Don’t Wash Mine
If the name Kirk F. White is known to you, it is highly likely that you are already reaching for your wallet in order to read his story in this, his book, for it is told as only Kirk could or would tell it. If, however, you’re unfamiliar with his name, read on and “meet” this eclectic car-centric gent.
White knew from his very earliest days that he wanted cars to be an integral part of his existence. So, with one thing leading to another; tether cars to real cars, attending and competing in the 2nd NHRA Nationals in Kansas City in 1956, followed upon by the “Lure of European Sports Cars” that morphed his selling life insurance into selling sportscars, then exotic cars. By the mid-1960s, he was associated with the Nyak, New York Vintage Car Store, Inc, “dealers in thoroughbred motorcars” which led (nearly) directly to racing sponsorship fielding the Penske/Donohue Sunoco Ferrari (formerly the Chris Cord/Steve Earle, Doane Spencer-tuned Ferrari 512S).
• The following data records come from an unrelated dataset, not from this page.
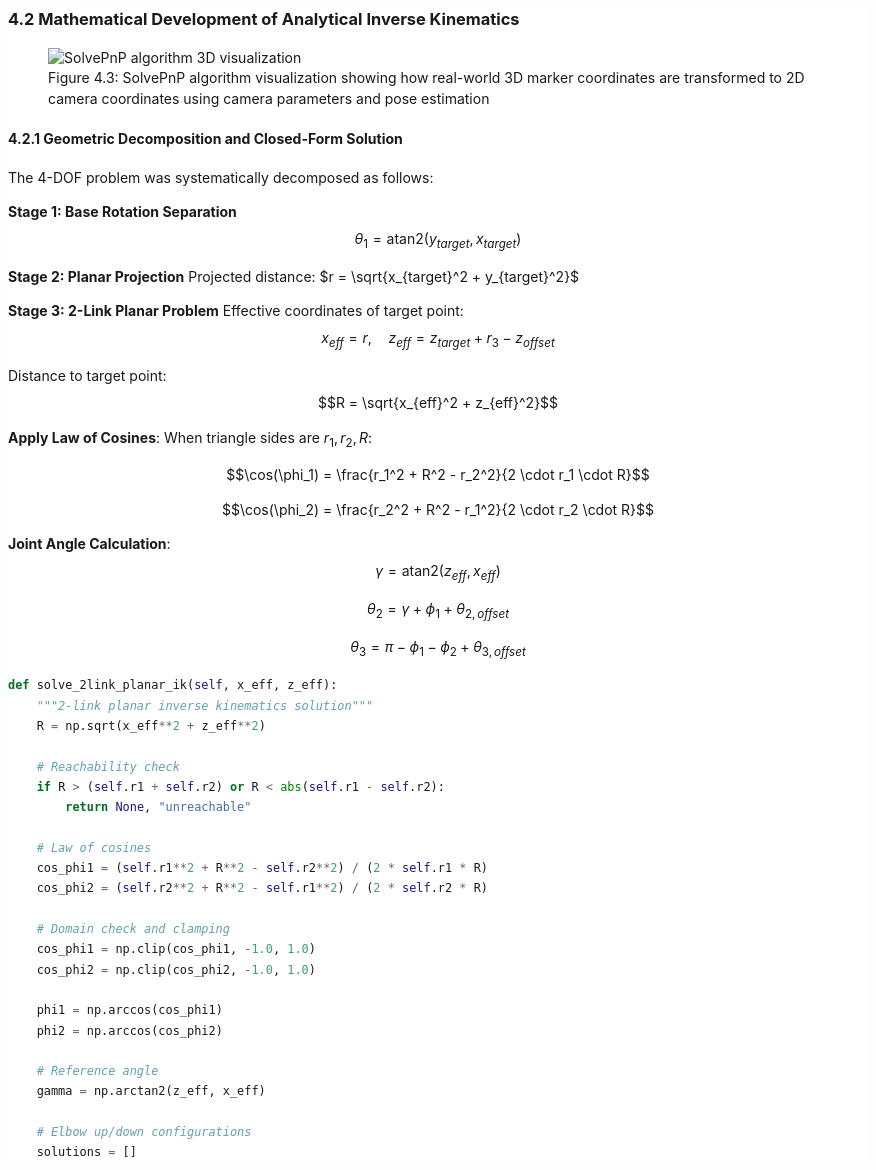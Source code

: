### 4.2 Mathematical Development of Analytical Inverse Kinematics

<figure>
  <img class="project-image"
       src="{{ '/project/turtlebot3-autonomous-system/solvepnp_3d_visualization.jpg' | relative_url }}"
       alt="SolvePnP algorithm 3D visualization"
       loading="lazy">
  <figcaption>Figure 4.3: SolvePnP algorithm visualization showing how real-world 3D marker coordinates are transformed to 2D camera coordinates using camera parameters and pose estimation</figcaption>
</figure>

#### 4.2.1 Geometric Decomposition and Closed-Form Solution

The 4-DOF problem was systematically decomposed as follows:

**Stage 1: Base Rotation Separation**
$$\theta_1 = \text{atan2}(y_{target}, x_{target})$$

**Stage 2: Planar Projection**
Projected distance: $r = \sqrt{x_{target}^2 + y_{target}^2}$

**Stage 3: 2-Link Planar Problem**
Effective coordinates of target point:
$$x_{eff} = r, \quad z_{eff} = z_{target} + r_3 - z_{offset}$$

Distance to target point:
$$R = \sqrt{x_{eff}^2 + z_{eff}^2}$$

**Apply Law of Cosines**:
When triangle sides are $r_1, r_2, R$:

$$\cos(\phi_1) = \frac{r_1^2 + R^2 - r_2^2}{2 \cdot r_1 \cdot R}$$

$$\cos(\phi_2) = \frac{r_2^2 + R^2 - r_1^2}{2 \cdot r_2 \cdot R}$$

**Joint Angle Calculation**:
$$\gamma = \text{atan2}(z_{eff}, x_{eff})$$

$$\theta_2 = \gamma + \phi_1 + \theta_{2,offset}$$

$$\theta_3 = \pi - \phi_1 - \phi_2 + \theta_{3,offset}$$

```python
def solve_2link_planar_ik(self, x_eff, z_eff):
    """2-link planar inverse kinematics solution"""
    R = np.sqrt(x_eff**2 + z_eff**2)
    
    # Reachability check
    if R > (self.r1 + self.r2) or R < abs(self.r1 - self.r2):
        return None, "unreachable"
    
    # Law of cosines
    cos_phi1 = (self.r1**2 + R**2 - self.r2**2) / (2 * self.r1 * R)
    cos_phi2 = (self.r2**2 + R**2 - self.r1**2) / (2 * self.r2 * R)
    
    # Domain check and clamping
    cos_phi1 = np.clip(cos_phi1, -1.0, 1.0)
    cos_phi2 = np.clip(cos_phi2, -1.0, 1.0)
    
    phi1 = np.arccos(cos_phi1)
    phi2 = np.arccos(cos_phi2)
    
    # Reference angle
    gamma = np.arctan2(z_eff, x_eff)
    
    # Elbow up/down configurations
    solutions = []
```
Penske and the Kirk White-owned and -sponsored Ferrari were Le Mans contenders in 1971. That reference sent me to the pages of Tim Considine’s Yanks at Le Mans and, sure enough, in Volume 3 the chapter on 1971 has words and photos including one image that includes White. But, oh my, his choice of apparel in that photo can only be described as, um, noticeable: a decidedly bright pink shirt atop iridescent lime pants.
If you get a sense from the above this is about to become a who’s who of the auto hobby and a succession of “hot” collectibles—you are absolutely spot-on.
Don’t Wash Mine is fast-paced, written as though you and Kirk F. White are sitting together visiting. He’s good company, telling his story in a light-hearted, sometimes self-deprecating way so there’s lots of laughter as there will be reading his book and in which you’ll even learn the origin of its title.
White began recording his stories “about remarkable characters, legendary automobiles, and once-in-a-lifetime deals [he] encountered over a period of some sixty years” at the beginning of 2016 and posting what would become chapters as blog installments.
Replying to my inquiry, publisher Dalton Watson indicated, “We were approached when the online work was more or less finished. We visited [White] just about the time he wrote his last chapter in Florida after  Amelia Island, not expecting him to die so suddenly. (White’s life spanned February 1938 to March 2020.) David Williams of Prancing Horse had been working with him to lay the blog out into book form. The book is unvarnished Kirk. At his request, no changes were made to the language…Need I say more!!”
Williams is obviously a professional as the book’s pages are generously illustrated and attractively presented with only a minor uncaught typo here and there—and one page order curfluffle—none of which detract from the book whatsoever as the story is that well told.
One item—that has the potential to become bothersome if one wants to find again a particular reference to a person or an event—is the lack of an index. But with this head’s up a reader can partially remedy that oversight. Before you begin to read, fold a sheet of paper lengthwise forming two columns per side. Write the letters of the alphabet leaving several lines between each letter, A to K on one side and the rest on the other. Then, as you read a name or incident or event it can be noted with its page number(s) on your self-created index. It may not be as detailed as one professionally created, but is certainly better than none.
And that mentioned page curfluffle: just read the properly sequentially numbered pages in this order: 301, 303, 304, 302, 305 and all will be comprehensible.
At one point as he followed up on an article in Hot Rod Magazine, White became involved with speed record seeker Al Teague; another grand story with a “reality check” as part of it. At the period in time when White was writing of his Al Teague experiences, he happened to also pick up and read a 2010 issue of Octane which carried an article about the Bugatti Veyron setting a world’s production car record of two-hundred-and-sixty-seven-point-eight mph and couldn’t resist the observation that Al Teague had achieved that with his hot rod eons earlier. And, oh, by the way, Teague’s hot rod hadn’t cost anywhere near what a Veyron did—even adjusting the dollars to reflect the nearly forty years twixt and ‘tween.
Then for a nearly complete change, White became fascinated with automotive tin “toys,” those that were beautifully produced by Märklin and others. By the 1980s he’d assembled his own wonderful accumulation of those marvelous hand-painted tin cars, and trains, and boats, and ships, and more.
As you might imagine the above barely touches on all that Kirk White lived, experienced, and did over his lifetime. Motorcycles were involved too—especially Vincent Black Shadows and others of that ilk. And Kirk is credited with having staged the first ever vintage motorcar auction.
Enjoyable reading awaits you and, with your self-created index, you’ll be able to go back and revisit people and events of Kirk White’s life’s experiences again and again.